Nous voudrions non pas produire des CD en série comme dans l’industrie musicale survivante, mais faire des exemplaires uniques, des vinyles sans doute que même nous, les prétendus artistes, n’auront pas écouté. Il s’agirait de cela, de ce dépassement de la perception, de cette multiplication insensée promise par la génération qui n’est pas une reproduction industrielle de l’identique mais l’émergence d’individualités: il faudrait que chaque morceau ne soit entendu qu’une fois par une seule personne.

Jade et Sophie travaillent sur le matériel scénique pour les concerts faisant passer des formes 3d sur ordinateur en des volumes cartonnés. Ceux-ci sont fragiles malgré la rationnalité de leur production. L’origami et les formes en tranches nous permettent de passer du numérique à l’analogique en rejetant loin derrière nous le vieux débat entre les deux mondes. Notre monde est tissé des deux, indissociablement, nous le vivons. Pourquoi ont-ils tant de mal à l’accepter, c’est-à-dire à le percevoir?

Emmanuel quant à lui a réalisé un générateur de clips vidéos allant chercher sur Youtube de quoi s’alimenter. Il travaille à présent sur les projections vidéos qui auront lieu durant les concerts, cherchant à les diffuser sur les formes scultpturales mises en place.

Crystelle travaille sur la partie design, logo, livres et tee-shirts, badges et autres produits dérivés.
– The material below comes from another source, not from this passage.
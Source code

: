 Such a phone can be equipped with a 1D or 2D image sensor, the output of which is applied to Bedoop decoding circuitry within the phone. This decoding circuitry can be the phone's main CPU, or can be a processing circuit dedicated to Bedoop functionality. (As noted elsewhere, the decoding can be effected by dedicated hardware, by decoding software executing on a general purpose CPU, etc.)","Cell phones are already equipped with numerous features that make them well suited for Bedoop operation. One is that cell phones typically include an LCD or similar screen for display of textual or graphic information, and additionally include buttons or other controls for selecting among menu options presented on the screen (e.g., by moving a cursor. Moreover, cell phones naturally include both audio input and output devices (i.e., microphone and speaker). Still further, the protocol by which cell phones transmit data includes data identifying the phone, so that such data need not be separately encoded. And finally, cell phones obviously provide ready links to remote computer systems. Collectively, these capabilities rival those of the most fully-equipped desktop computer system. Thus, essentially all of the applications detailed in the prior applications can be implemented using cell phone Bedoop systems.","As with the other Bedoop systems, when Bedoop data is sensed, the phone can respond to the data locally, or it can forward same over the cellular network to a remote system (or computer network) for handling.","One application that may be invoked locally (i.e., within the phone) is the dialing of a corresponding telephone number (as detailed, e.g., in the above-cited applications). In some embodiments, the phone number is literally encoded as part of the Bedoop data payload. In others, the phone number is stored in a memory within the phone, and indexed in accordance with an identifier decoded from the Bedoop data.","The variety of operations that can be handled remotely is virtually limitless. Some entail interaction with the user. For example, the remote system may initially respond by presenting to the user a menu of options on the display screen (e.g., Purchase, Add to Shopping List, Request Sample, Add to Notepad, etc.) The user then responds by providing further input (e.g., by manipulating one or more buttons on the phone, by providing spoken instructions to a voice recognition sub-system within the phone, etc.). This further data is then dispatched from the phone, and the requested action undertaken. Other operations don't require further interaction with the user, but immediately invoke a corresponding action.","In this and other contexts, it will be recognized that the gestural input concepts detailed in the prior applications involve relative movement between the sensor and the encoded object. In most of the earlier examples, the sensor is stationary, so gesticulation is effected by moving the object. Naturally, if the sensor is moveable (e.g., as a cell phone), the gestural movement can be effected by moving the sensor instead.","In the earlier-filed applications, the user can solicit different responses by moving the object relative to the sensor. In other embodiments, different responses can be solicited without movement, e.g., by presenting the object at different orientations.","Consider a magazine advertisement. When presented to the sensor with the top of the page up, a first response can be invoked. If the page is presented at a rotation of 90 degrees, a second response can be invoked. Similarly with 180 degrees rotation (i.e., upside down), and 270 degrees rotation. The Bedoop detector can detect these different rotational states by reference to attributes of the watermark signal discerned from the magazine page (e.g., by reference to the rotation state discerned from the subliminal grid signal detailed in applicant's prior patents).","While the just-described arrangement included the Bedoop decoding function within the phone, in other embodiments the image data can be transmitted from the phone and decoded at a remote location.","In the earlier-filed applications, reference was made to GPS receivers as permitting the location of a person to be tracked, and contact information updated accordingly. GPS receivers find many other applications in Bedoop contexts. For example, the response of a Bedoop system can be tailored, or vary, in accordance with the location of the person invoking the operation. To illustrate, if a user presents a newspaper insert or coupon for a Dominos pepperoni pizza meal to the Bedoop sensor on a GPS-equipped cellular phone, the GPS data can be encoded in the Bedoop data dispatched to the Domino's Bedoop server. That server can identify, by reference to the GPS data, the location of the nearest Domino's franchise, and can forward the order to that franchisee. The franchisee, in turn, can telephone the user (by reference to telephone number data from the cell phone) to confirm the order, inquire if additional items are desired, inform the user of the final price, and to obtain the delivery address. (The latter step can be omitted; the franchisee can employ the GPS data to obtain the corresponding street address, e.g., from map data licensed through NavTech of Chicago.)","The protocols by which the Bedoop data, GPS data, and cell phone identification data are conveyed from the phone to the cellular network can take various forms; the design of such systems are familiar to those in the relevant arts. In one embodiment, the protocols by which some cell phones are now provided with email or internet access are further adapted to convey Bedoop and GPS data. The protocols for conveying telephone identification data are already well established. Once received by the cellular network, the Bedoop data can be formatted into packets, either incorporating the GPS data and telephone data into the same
Nous cherchons à utiliser au maximum les services du Web 2.0 en production à la demande (Spreadshirt, Lulu, etc.) qui relèvent exactement de la dynamique de production de Capture: produire indéfiniment des individualités.

Les éléments s’agencent progressivement, nous suivons un fil qui ne prendra forme que quand chaque composant sera réalisé. Nous aimons cette incertitude. Nous ne savons pas ce que cela va donner. Le premier concert devrait avoir lieu à la rentrée à New York.